### Exercise prompt
Using the data below, return the stretch from the line that contains "## Faster commits" through the line that contains "1. Watch out!", both included, exactly as it stands and nothing beyond it.

━━━ Records supplied ━━━

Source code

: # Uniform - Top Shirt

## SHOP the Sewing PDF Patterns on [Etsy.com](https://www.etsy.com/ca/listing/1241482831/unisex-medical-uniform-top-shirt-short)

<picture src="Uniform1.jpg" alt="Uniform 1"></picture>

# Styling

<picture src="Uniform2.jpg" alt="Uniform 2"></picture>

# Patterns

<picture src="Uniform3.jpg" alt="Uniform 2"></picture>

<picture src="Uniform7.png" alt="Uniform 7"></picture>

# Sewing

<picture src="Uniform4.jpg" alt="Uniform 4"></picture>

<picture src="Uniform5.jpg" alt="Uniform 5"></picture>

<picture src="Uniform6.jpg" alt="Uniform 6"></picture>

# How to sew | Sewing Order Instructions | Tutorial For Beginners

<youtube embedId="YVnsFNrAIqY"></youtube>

━━━
━━━ Records supplied ━━━

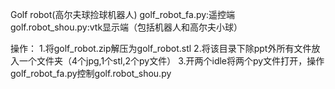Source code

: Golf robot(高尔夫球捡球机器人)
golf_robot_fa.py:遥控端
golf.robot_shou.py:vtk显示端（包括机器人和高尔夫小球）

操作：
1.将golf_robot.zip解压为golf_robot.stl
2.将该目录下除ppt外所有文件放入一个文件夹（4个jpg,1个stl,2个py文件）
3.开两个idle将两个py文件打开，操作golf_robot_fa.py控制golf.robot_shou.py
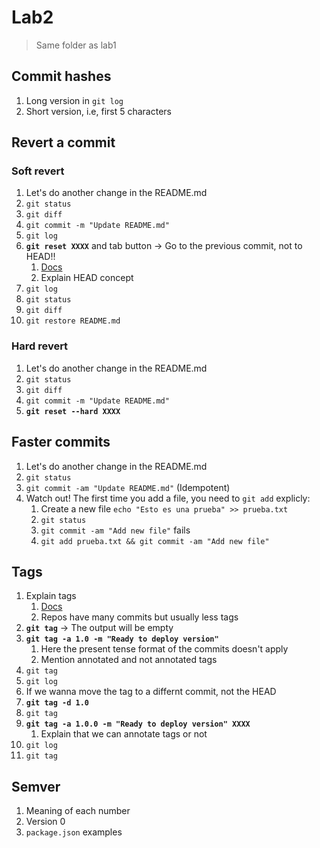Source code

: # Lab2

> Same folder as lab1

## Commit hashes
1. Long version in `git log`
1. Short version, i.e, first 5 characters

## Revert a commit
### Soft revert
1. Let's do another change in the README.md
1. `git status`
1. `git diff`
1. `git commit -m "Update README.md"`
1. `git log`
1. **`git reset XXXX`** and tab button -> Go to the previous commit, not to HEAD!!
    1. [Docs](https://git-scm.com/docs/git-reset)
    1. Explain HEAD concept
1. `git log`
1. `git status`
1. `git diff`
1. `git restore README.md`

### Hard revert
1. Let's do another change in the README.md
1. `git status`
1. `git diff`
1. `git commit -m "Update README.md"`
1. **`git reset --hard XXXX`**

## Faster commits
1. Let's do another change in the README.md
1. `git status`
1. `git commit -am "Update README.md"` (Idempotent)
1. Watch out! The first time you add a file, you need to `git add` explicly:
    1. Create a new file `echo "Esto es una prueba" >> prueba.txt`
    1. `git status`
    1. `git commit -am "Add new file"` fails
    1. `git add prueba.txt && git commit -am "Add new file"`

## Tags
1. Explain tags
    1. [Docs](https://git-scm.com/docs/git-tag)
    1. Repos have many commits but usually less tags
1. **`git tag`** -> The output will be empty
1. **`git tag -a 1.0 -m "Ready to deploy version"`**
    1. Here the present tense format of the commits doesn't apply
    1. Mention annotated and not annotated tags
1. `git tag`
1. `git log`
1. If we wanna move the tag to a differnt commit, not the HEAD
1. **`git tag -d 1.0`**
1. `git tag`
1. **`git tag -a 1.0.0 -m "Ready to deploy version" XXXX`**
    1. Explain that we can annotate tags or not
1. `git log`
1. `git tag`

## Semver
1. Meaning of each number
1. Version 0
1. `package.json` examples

━━━

### Output for this task
## Faster commits
1. Let's do another change in the README.md
1. `git status`
1. `git commit -am "Update README.md"` (Idempotent)
1. Watch out! The first time you add a file, you need to `git add` explicly:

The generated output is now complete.